This was home to the largest silver producer in California in the mid-1880s that was established after 4 prospectors from Grapevine Station set out to get to a mountain peak located northwest, which they described as “calico-colored.” There they discovered silver and the town that sprung thereafter came to be known as Calico Town.
Silver King Mine was the name given to the mine that these 4 opened at the mountain. Various establishments came up fast after this including boarding houses, a post office that was put up in 1882, 3 restaurants, 3 hotels, brothels, 5 general stores, bars and a meat market. The weekly newspaper called Calico Print was also in circulation and in addition to these; a voting precinct and school district were established by the county.
Calico town had professional workers too among them being a justice of the peace, a deputy sheriff and 2 constables, 2 doctors, 2 lawyers and 5 commissioners. Telegraph, telephone and Wells Fargo office services were also available in this town then. Between 1883 and 1885 silver production here had hit its peak and the town boasted of 500 mines with a population of 1,200 individuals.
Colemanite a borate mineral was discovered in the Calico Mountains thereafter and by 1890, the population of this town had risen to 3,500 individuals from various nations including America, China, France, Ireland, Netherlands, England and Greece. This same year prices of silver dipped after the introduction of the Silver Purchase Act and by 1896 the situation had become worse making the mines in this town uneconomically viable.
In 1898 the post office was shut down and the school followed thereafter leaving the once bustling town as a ghost town by the onset of the century. Borax mining in the area was terminated in 1907 after which the town was deserted and most of the original establishments in the town of Calico were moved to Yermo, Barstow and Dagget after this period.
An attempt to bring the town back to life was made by Walter Knott and Cordelia his wife in 1915 when they decided to put up a cyanide plant that was supposed to extract remaining silver from deposits of the infamous Silver King Mine. They also founded Knott’s Berry Farm and built the redwood cyanide tanks to serve the plant they had established.
Their home was located at Newberry Springs and they went ahead to acquire the town of Calico in 1951. Once they had possessed it, they embarked on restoring it into what it was originally by taking a cue from old photographs. The town was later donated to San Bernardino County by Knott in 1966 and it became a County Regional Park.

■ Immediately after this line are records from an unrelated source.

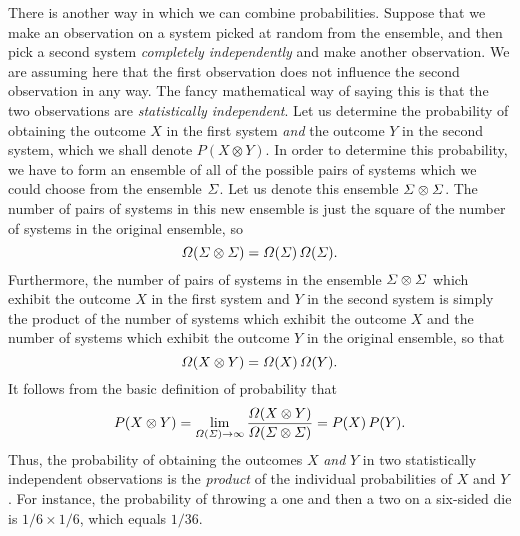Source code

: There is another way in which we can combine probabilities. Suppose 
that we 
make an observation on a system picked at random from the ensemble, and then
pick a second system {\em completely independently} and
make another observation. We  are assuming here that the first 
observation does not influence the second observation in 
any way. The fancy mathematical way of saying this is that the two
observations are {\em statistically independent}.
Let us determine the probability of obtaining
the outcome $X$ in the first system {\em and}\/
 the outcome $Y$ in the second system, which we shall denote
$P(X\otimes Y)$.
 In order to determine this probability, we have to form an ensemble of all
of the possible pairs of systems which we could choose from the ensemble
${{\mit\Sigma}}$. Let us denote this ensemble ${{\mit\Sigma}}\otimes {{\mit\Sigma}}$. 
The number of pairs of systems in this new 
ensemble is just the
square of the number of systems in the original ensemble, so
\begin{equation}
{\mit\Omega}({{\mit\Sigma}}\otimes{{\mit\Sigma}}) = {\mit\Omega}({{\mit\Sigma}})\, {\mit\Omega}({{\mit\Sigma}}).
\end{equation}
Furthermore, the number of pairs of systems
in the ensemble ${{\mit\Sigma}}\otimes {{\mit\Sigma}}$
 which exhibit the
outcome $X$ in the first system and $Y$ in the second system
  is simply the
product of the number of systems which exhibit the outcome $X$ 
and the number of systems which exhibit the outcome $Y$ in the original
ensemble, so that 
\begin{equation}
{\mit\Omega}(X\otimes Y) = {\mit\Omega}(X) \,{\mit\Omega}(Y).
\end{equation}
It follows from the basic definition of probability that
\begin{equation}
P(X\otimes Y) =\lim_{{\mit\Omega}({\mit\Sigma})\rightarrow\infty}
  \frac{{\mit\Omega}(X\otimes Y)}{{\mit\Omega}({{\mit\Sigma}}\otimes {{\mit\Sigma}})}= P(X) \,P(Y).
\end{equation}
Thus, the probability of obtaining the outcomes $X$ {\em and}
 $Y$ in two statistically independent
observations is  the {\em product} of the individual probabilities of
$X$ and $Y$. For instance, the probability of throwing a one and then a two
on a six-sided die is $1/6 \times 1/6$, which equals $1/36$.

In 2012 Calico was re-opened for residential purposes and in America; this was a first for a ghost town and luxury villas were also put up 100m away from the town’s site. Some of the structures that are still standing here today include Joe’s Saloon, Lil’s Saloon, Smitty’s Gallery, the general store, Lucy Lane’s former home that served as the courthouse and the town’s office and has since been turned into the main museum, as well as homes where Chinese citizens once lived that are in ruins currently.